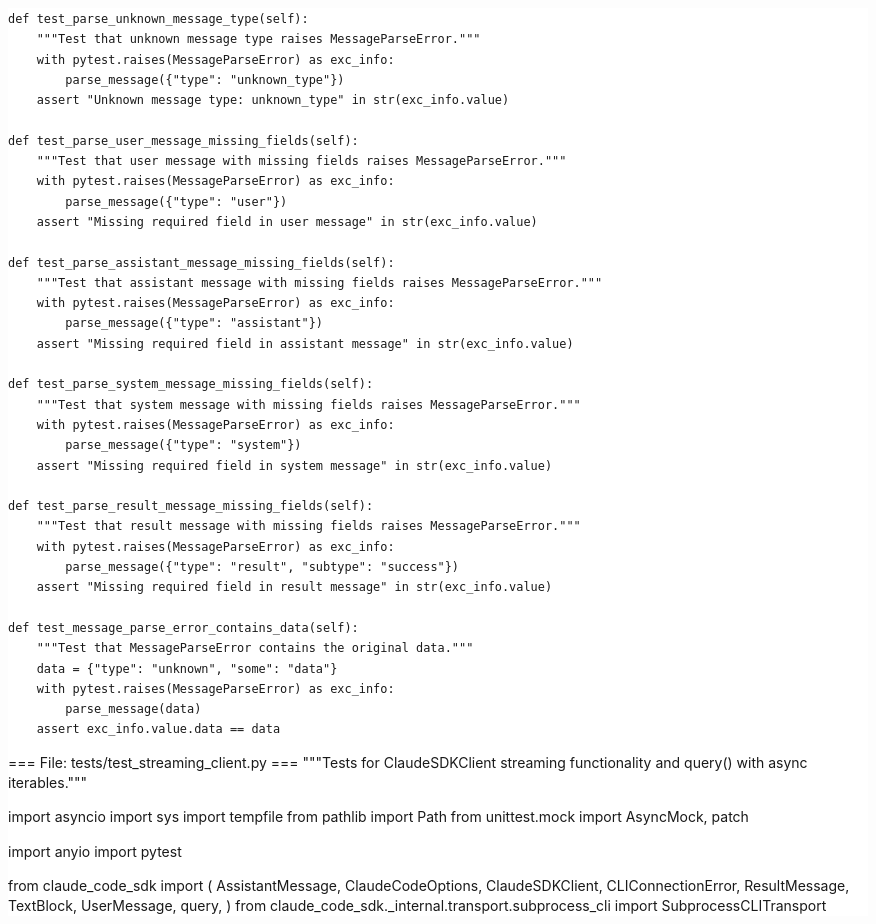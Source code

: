     def test_parse_unknown_message_type(self):
        """Test that unknown message type raises MessageParseError."""
        with pytest.raises(MessageParseError) as exc_info:
            parse_message({"type": "unknown_type"})
        assert "Unknown message type: unknown_type" in str(exc_info.value)

    def test_parse_user_message_missing_fields(self):
        """Test that user message with missing fields raises MessageParseError."""
        with pytest.raises(MessageParseError) as exc_info:
            parse_message({"type": "user"})
        assert "Missing required field in user message" in str(exc_info.value)

    def test_parse_assistant_message_missing_fields(self):
        """Test that assistant message with missing fields raises MessageParseError."""
        with pytest.raises(MessageParseError) as exc_info:
            parse_message({"type": "assistant"})
        assert "Missing required field in assistant message" in str(exc_info.value)

    def test_parse_system_message_missing_fields(self):
        """Test that system message with missing fields raises MessageParseError."""
        with pytest.raises(MessageParseError) as exc_info:
            parse_message({"type": "system"})
        assert "Missing required field in system message" in str(exc_info.value)

    def test_parse_result_message_missing_fields(self):
        """Test that result message with missing fields raises MessageParseError."""
        with pytest.raises(MessageParseError) as exc_info:
            parse_message({"type": "result", "subtype": "success"})
        assert "Missing required field in result message" in str(exc_info.value)

    def test_message_parse_error_contains_data(self):
        """Test that MessageParseError contains the original data."""
        data = {"type": "unknown", "some": "data"}
        with pytest.raises(MessageParseError) as exc_info:
            parse_message(data)
        assert exc_info.value.data == data


=== File: tests/test_streaming_client.py ===
"""Tests for ClaudeSDKClient streaming functionality and query() with async iterables."""

import asyncio
import sys
import tempfile
from pathlib import Path
from unittest.mock import AsyncMock, patch

import anyio
import pytest

from claude_code_sdk import (
    AssistantMessage,
    ClaudeCodeOptions,
    ClaudeSDKClient,
    CLIConnectionError,
    ResultMessage,
    TextBlock,
    UserMessage,
    query,
)
from claude_code_sdk._internal.transport.subprocess_cli import SubprocessCLITransport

——————————

Would you print the material exactly once more, without any of its pictures?

Source code

:     def test_parse_unknown_message_type(self):
        """Test that unknown message type raises MessageParseError."""
        with pytest.raises(MessageParseError) as exc_info:
            parse_message({"type": "unknown_type"})
        assert "Unknown message type: unknown_type" in str(exc_info.value)

    def test_parse_user_message_missing_fields(self):
        """Test that user message with missing fields raises MessageParseError."""
        with pytest.raises(MessageParseError) as exc_info:
            parse_message({"type": "user"})
        assert "Missing required field in user message" in str(exc_info.value)

    def test_parse_assistant_message_missing_fields(self):
        """Test that assistant message with missing fields raises MessageParseError."""
        with pytest.raises(MessageParseError) as exc_info:
            parse_message({"type": "assistant"})
        assert "Missing required field in assistant message" in str(exc_info.value)

    def test_parse_system_message_missing_fields(self):
        """Test that system message with missing fields raises MessageParseError."""
        with pytest.raises(MessageParseError) as exc_info:
            parse_message({"type": "system"})
        assert "Missing required field in system message" in str(exc_info.value)

    def test_parse_result_message_missing_fields(self):
        """Test that result message with missing fields raises MessageParseError."""
        with pytest.raises(MessageParseError) as exc_info:
            parse_message({"type": "result", "subtype": "success"})
        assert "Missing required field in result message" in str(exc_info.value)

    def test_message_parse_error_contains_data(self):
        """Test that MessageParseError contains the original data."""
        data = {"type": "unknown", "some": "data"}
        with pytest.raises(MessageParseError) as exc_info:
            parse_message(data)
        assert exc_info.value.data == data


=== File: tests/test_streaming_client.py ===
"""Tests for ClaudeSDKClient streaming functionality and query() with async iterables."""

import asyncio
import sys
import tempfile
from pathlib import Path
from unittest.mock import AsyncMock, patch

import anyio
import pytest

from claude_code_sdk import (
    AssistantMessage,
    ClaudeCodeOptions,
    ClaudeSDKClient,
    CLIConnectionError,
    ResultMessage,
    TextBlock,
    UserMessage,
    query,
)
from claude_code_sdk._internal.transport.subprocess_cli import SubprocessCLITransport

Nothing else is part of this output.